Collagen from Animal Skin and Gelatin Benefits Your Skin, Joints and Stress Levels
Since collagen-rich skin is often removed from meats before consumption in modern societies, including more animal skin from pastured animals in your diet, or supplementing with gelatin powder from cooked animal skin, for those who aren't fond of animal skin or cannot obtain enough, makes some theoretical sense. Gelatin powder (such as the Great Lakes brand) can be mixed into broths, soups, stews, gravies, sauces and beverages. I find that it makes a good substitute for other very unhealthy thickeners like wheat flour and corn starch.

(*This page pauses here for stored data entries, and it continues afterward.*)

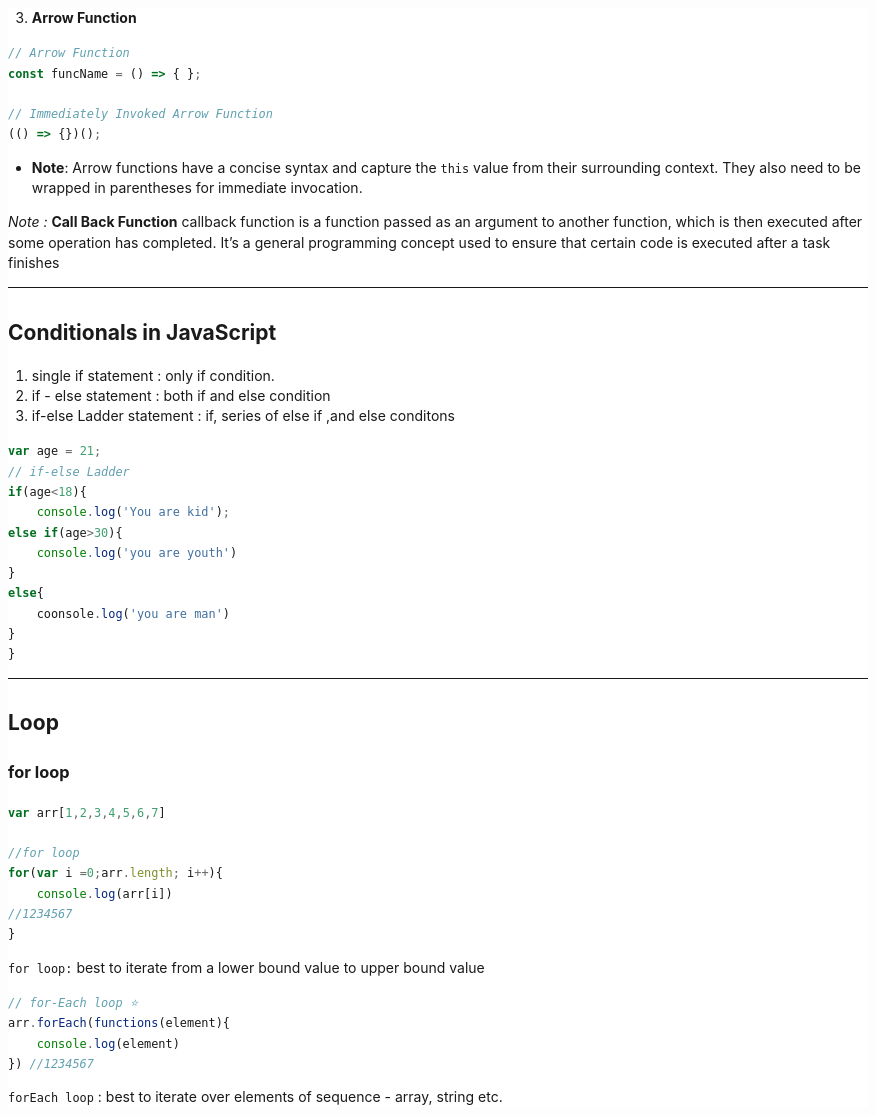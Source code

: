 3. **Arrow Function**
```javascript
// Arrow Function
const funcName = () => { };

// Immediately Invoked Arrow Function
(() => {})();
```
- **Note**: Arrow functions have a concise syntax and capture the `this` value from their surrounding context. They also need to be wrapped in parentheses for immediate invocation.

*Note :* **Call Back Function** callback function is a function passed as an argument to another function, which is then executed after some operation has completed. It’s a general programming concept used to ensure that certain code is executed after a task finishes

---
## Conditionals in JavaScript

1. single if statement : only if condition.
2. if - else statement : both if and else condition
3. if-else Ladder statement : if, series of else if ,and else conditons

```js
var age = 21;
// if-else Ladder
if(age<18){
    console.log('You are kid');
else if(age>30){
    console.log('you are youth')
}
else{
    coonsole.log('you are man')
}
}
```

---
## Loop
### for loop

```js
var arr[1,2,3,4,5,6,7]

//for loop
for(var i =0;arr.length; i++){
    console.log(arr[i])
//1234567
} 
```

`for loop:` best to iterate from a lower bound value to upper bound value
```js
// for-Each loop ⭐
arr.forEach(functions(element){
    console.log(element)
}) //1234567
```
`forEach loop` : best to iterate over elements of sequence - array, string etc.
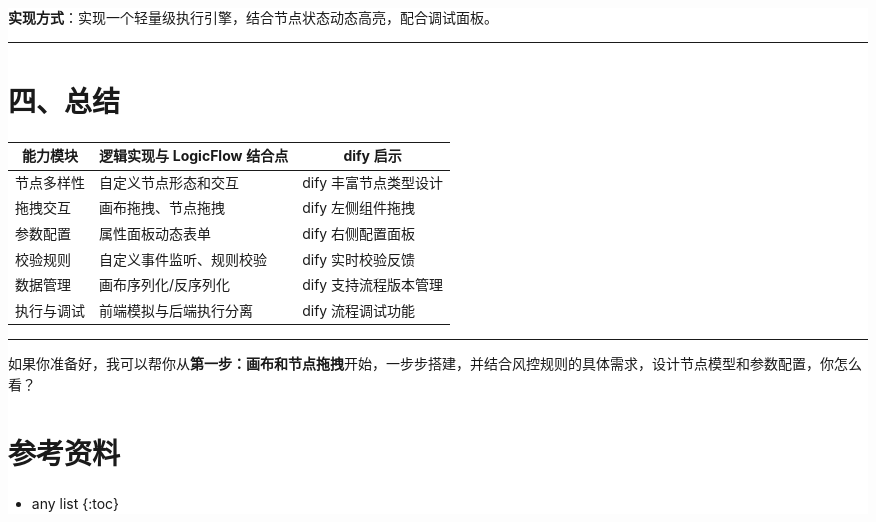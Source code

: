 **实现方式**：实现一个轻量级执行引擎，结合节点状态动态高亮，配合调试面板。

---

# 四、总结

| 能力模块  | 逻辑实现与 LogicFlow 结合点 | dify 启示       |
| ----- | ------------------- | ------------- |
| 节点多样性 | 自定义节点形态和交互          | dify 丰富节点类型设计 |
| 拖拽交互  | 画布拖拽、节点拖拽           | dify 左侧组件拖拽   |
| 参数配置  | 属性面板动态表单            | dify 右侧配置面板   |
| 校验规则  | 自定义事件监听、规则校验        | dify 实时校验反馈   |
| 数据管理  | 画布序列化/反序列化          | dify 支持流程版本管理 |
| 执行与调试 | 前端模拟与后端执行分离         | dify 流程调试功能   |

---

如果你准备好，我可以帮你从**第一步：画布和节点拖拽**开始，一步步搭建，并结合风控规则的具体需求，设计节点模型和参数配置，你怎么看？



# 参考资料

* any list
{:toc}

"The muscle meats contain so much tryptophan and cysteine (which is both antithyroid and potentially excitotoxic) that a pure meat diet can cause hypothyroidism. In poor countries, people have generally eaten all parts of the animal, rather than just the muscles--feet, heads, skin, etc. About half of the protein in an animal is collagen (gelatin), and collagen is deficient in tryptophan and cysteine. This means that, in the whole animal, the amino acid balance is similar to the adult's requirements. Research in the amino acid requirements of adults has been very inadequate, since it has been largely directed toward finding methods to produce farm animals with a minimum of expense for feed. The meat industry isn't interested in finding a diet for keeping chickens, pigs, and cattle healthy into old age. As a result, adult rats have provided most of our direct information about the protein requirements of adults, and since rats keep growing for most of their life, their amino acid requirements are unlikely to be the same as ours." - An Interview With Dr. Raymond Peat: A Renowned Nutritional Counselor Offers His Thoughts About Thyroid Disease by Mary Shomon, Latest Update: May 20, 2012, http://www.thyroid-info.com/articles/ray-peat.htm
Gelatin, stress, longevity
http://raypeat.com/articles/articles/gelatin.shtml
> glycine [has] a very broad range of cell-protective actions.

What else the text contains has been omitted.